EXERCISE OBJECTIVE:
The required output is the exact run of lines below that opens at the line with "Roll camera right" and closes at the line with "Increase game speed by 0.1".

WORKING DATA:
########
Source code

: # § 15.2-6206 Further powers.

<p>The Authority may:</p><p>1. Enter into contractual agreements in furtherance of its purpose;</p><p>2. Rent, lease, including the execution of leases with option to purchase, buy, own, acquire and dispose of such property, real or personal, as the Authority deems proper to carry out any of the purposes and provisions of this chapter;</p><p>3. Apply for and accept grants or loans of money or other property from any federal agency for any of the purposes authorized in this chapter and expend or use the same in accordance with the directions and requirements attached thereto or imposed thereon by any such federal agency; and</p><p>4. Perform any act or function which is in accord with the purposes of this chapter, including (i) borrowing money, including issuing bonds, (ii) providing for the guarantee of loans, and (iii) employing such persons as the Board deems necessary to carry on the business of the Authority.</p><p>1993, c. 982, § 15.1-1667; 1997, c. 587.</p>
########
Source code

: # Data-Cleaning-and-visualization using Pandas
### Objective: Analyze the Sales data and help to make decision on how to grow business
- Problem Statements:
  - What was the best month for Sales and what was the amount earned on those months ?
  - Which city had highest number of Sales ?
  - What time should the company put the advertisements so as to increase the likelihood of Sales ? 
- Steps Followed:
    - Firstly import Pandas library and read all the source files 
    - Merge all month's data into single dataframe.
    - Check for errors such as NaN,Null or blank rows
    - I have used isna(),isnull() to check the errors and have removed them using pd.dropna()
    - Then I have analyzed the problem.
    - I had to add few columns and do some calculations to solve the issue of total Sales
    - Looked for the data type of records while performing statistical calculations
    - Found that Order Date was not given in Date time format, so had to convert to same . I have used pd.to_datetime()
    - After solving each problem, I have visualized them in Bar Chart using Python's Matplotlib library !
########
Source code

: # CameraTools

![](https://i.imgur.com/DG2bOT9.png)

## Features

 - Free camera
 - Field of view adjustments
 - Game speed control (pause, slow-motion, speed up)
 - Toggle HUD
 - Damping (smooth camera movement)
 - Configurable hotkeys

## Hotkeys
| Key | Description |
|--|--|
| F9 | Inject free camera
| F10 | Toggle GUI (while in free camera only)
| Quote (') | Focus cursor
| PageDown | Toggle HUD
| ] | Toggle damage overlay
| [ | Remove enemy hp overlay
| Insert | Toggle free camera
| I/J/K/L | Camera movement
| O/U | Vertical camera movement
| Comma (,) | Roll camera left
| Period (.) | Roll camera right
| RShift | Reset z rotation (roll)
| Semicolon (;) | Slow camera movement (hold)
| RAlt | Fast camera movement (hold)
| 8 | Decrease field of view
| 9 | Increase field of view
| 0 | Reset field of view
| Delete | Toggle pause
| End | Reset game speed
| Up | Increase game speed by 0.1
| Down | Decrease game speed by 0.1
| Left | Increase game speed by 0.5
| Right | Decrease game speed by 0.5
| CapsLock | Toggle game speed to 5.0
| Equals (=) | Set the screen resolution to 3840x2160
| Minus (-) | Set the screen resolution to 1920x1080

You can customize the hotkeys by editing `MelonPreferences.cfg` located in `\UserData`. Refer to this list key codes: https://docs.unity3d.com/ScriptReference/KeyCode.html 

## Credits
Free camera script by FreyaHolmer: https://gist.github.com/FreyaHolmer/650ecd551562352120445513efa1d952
########
SOLUTION FOR THIS PROBLEM:
| Period (.) | Roll camera right
| RShift | Reset z rotation (roll)
| Semicolon (;) | Slow camera movement (hold)
| RAlt | Fast camera movement (hold)
| 8 | Decrease field of view
| 9 | Increase field of view
| 0 | Reset field of view
| Delete | Toggle pause
| End | Reset game speed
| Up | Increase game speed by 0.1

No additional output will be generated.